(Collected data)
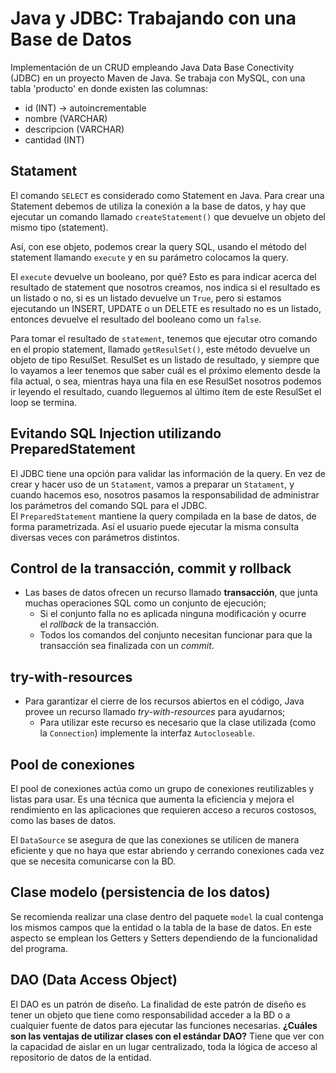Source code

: # Java y JDBC: Trabajando con una Base de Datos
Implementación de un CRUD empleando Java Data Base Conectivity (JDBC) en un proyecto Maven de Java. Se trabaja con MySQL, con una tabla 'producto' en donde existen las columnas:
- id (INT) -> autoincrementable
- nombre (VARCHAR)
- descripcion (VARCHAR)
- cantidad (INT)

## Statament
El comando `SELECT` es considerado como Statement en Java. Para crear una Statement debemos de utiliza la conexión a la base de datos, y hay que ejecutar un comando llamado `createStatement()` que devuelve un objeto del mismo tipo (statement). 

Así, con ese objeto, podemos crear la query SQL, usando el método del statement llamando `execute` y en su parámetro colocamos la query. 

El `execute` devuelve un booleano, por qué? Esto es para indicar acerca del resultado de statement que nosotros creamos, nos indica si el resultado es un listado o no, si es un listado devuelve un `True`, pero si estamos ejecutando un INSERT, UPDATE o un DELETE es resultado no es un listado, entonces devuelve el resultado del booleano como un `false`.

Para tomar el resultado de `statement`, tenemos que ejecutar otro comando en el propio statement, llamado `getResulSet()`, este método devuelve un objeto de tipo ResulSet. ResulSet es un listado de resultado, y siempre que lo vayamos a leer tenemos que saber cuál es el próximo elemento desde la fila actual, o sea, mientras haya una fila en ese ResulSet nosotros podemos ir leyendo el resultado, cuando lleguemos al último ítem de este ResulSet el loop se termina. 

## Evitando SQL Injection utilizando PreparedStatement 
El JDBC tiene una opción para validar las información de la query. En vez de crear y hacer uso de un `Statament`, vamos a preparar un `Statament`, y cuando hacemos eso, nosotros pasamos la responsabilidad de administrar los parámetros del comando SQL para el JDBC. 
El `PreparedStatement` mantiene la query compilada en la base de datos, de forma parametrizada. Así el usuario puede ejecutar la misma consulta diversas veces con parámetros distintos. 

## Control de la transacción, commit y rollback 
- Las bases de datos ofrecen un recurso llamado **transacción**, que junta muchas operaciones SQL como un conjunto de ejecución;
    - Si el conjunto falla no es aplicada ninguna modificación y ocurre el *rollback* de la transacción.
    - Todos los comandos del conjunto necesitan funcionar para que la transacción sea finalizada con un *commit*.

## try-with-resources 
- Para garantizar el cierre de los recursos abiertos en el código, Java provee un recurso llamado *try-with-resources* para ayudarnos;
    - Para utilizar este recurso es necesario que la clase utilizada (como la `Connection`) implemente la interfaz `Autocloseable`.

## Pool de conexiones 
El pool de conexiones actúa como un grupo de conexiones reutilizables y listas para usar. Es una técnica que aumenta la eficiencia
y mejora el rendimiento en las aplicaciones que requieren acceso a recuros costosos, como las bases de datos.

El `DataSource` se asegura de que las conexiones se utilicen de manera eficiente y que no haya que estar abriendo y
cerrando conexiones cada vez que se necesita comunicarse con la BD. 

## Clase modelo (persistencia de los datos)
Se recomienda realizar una clase dentro del paquete `model` la cual contenga los mismos campos que la entidad o la tabla de la base de datos. 
En este aspecto se emplean los Getters y Setters dependiendo de la funcionalidad del programa. 

## DAO (Data Access Object) 
El DAO es un patrón de diseño. La finalidad de este patrón de diseño es tener un objeto que tiene como responsabilidad acceder a la BD o a cualquier fuente de datos para ejecutar las funciones necesarias. 
**¿Cuáles son las ventajas de utilizar clases con el estándar DAO?**
Tiene que ver con la capacidad de aislar en un lugar centralizado, toda la lógica de acceso al repositorio de datos de la entidad.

* **THE PROBLEM**
Which lines of the data above contain "parámetros"? Copy each one.

* **YOUR SOLUTION**
El JDBC tiene una opción para validar las información de la query. En vez de crear y hacer uso de un `Statament`, vamos a preparar un `Statament`, y cuando hacemos eso, nosotros pasamos la responsabilidad de administrar los parámetros del comando SQL para el JDBC. 
El `PreparedStatement` mantiene la query compilada en la base de datos, de forma parametrizada. Así el usuario puede ejecutar la misma consulta diversas veces con parámetros distintos. 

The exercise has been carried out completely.